**The task:**
Among the entries below, take the line with "metadata, and BigID user data." and the line with "### In BigID", and output them and every line between them exactly, with nothing else.

Dataset entries:
..............................

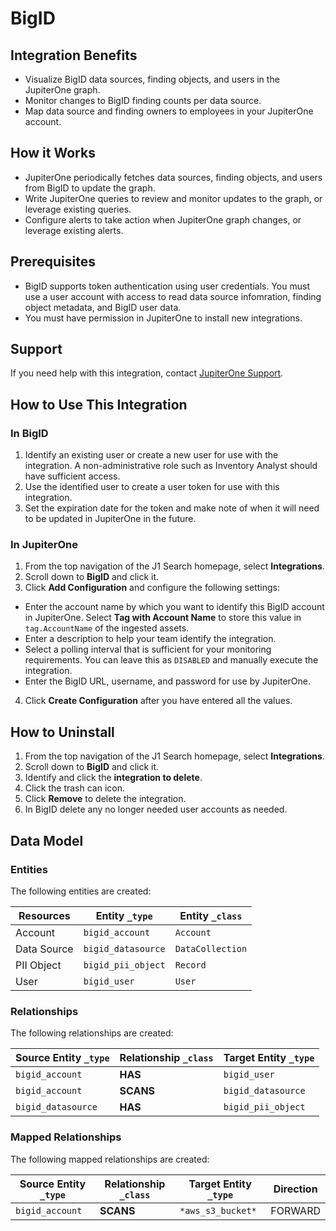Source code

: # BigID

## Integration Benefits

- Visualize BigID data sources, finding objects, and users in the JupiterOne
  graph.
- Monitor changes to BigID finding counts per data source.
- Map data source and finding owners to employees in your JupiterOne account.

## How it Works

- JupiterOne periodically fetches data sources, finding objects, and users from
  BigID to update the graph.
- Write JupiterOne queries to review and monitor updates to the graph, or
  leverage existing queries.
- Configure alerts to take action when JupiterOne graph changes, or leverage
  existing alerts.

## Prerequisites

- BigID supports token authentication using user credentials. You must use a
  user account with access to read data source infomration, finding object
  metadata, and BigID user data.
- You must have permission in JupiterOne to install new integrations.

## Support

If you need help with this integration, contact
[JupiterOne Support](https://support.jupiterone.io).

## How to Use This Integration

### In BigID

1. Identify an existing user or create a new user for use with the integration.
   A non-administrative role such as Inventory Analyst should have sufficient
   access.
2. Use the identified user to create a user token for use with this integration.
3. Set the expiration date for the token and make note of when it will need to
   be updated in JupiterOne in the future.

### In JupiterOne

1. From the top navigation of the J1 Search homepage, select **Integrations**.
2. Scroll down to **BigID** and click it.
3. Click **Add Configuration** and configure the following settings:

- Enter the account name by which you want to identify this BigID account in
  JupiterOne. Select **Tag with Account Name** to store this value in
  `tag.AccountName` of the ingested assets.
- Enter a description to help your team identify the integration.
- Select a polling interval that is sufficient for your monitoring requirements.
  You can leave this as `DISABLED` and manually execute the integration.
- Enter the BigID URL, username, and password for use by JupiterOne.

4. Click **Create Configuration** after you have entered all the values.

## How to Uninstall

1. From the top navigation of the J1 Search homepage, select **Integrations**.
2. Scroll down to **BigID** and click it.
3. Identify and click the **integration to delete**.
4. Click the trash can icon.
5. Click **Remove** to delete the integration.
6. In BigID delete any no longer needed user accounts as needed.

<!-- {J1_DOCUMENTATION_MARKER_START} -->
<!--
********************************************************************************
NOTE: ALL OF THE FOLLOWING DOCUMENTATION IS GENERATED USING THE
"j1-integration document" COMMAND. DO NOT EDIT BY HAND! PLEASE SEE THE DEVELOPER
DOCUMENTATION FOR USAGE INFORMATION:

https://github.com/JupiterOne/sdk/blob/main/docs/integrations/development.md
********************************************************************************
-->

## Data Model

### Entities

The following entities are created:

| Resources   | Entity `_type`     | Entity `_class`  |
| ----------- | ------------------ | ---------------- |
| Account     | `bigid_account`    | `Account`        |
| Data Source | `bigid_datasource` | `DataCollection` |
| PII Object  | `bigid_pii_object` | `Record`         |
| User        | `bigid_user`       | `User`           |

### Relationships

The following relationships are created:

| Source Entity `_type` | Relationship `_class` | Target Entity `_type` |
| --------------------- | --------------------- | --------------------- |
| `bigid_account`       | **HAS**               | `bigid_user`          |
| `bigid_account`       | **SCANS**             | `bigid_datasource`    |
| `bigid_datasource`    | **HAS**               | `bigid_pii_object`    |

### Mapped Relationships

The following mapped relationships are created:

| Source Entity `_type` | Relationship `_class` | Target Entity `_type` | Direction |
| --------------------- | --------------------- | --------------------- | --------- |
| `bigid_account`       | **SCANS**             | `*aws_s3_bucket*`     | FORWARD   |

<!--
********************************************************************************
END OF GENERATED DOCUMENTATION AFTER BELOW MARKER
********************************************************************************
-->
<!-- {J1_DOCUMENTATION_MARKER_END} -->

..............................

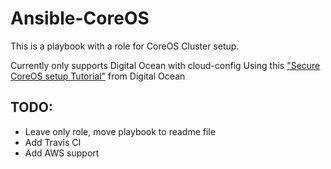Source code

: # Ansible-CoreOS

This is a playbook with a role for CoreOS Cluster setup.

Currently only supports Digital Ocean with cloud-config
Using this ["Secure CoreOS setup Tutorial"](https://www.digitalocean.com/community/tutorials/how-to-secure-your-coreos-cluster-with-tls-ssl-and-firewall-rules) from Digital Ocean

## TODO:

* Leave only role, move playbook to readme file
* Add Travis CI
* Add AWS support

..............................

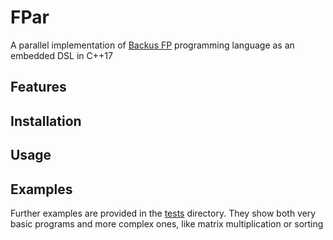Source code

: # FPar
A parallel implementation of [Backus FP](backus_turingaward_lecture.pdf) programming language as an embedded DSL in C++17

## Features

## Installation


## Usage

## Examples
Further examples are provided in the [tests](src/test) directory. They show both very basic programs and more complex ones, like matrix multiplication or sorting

..............................

**Solution for this task:**
  metadata, and BigID user data.
- You must have permission in JupiterOne to install new integrations.

## Support

If you need help with this integration, contact
[JupiterOne Support](https://support.jupiterone.io).

## How to Use This Integration

### In BigID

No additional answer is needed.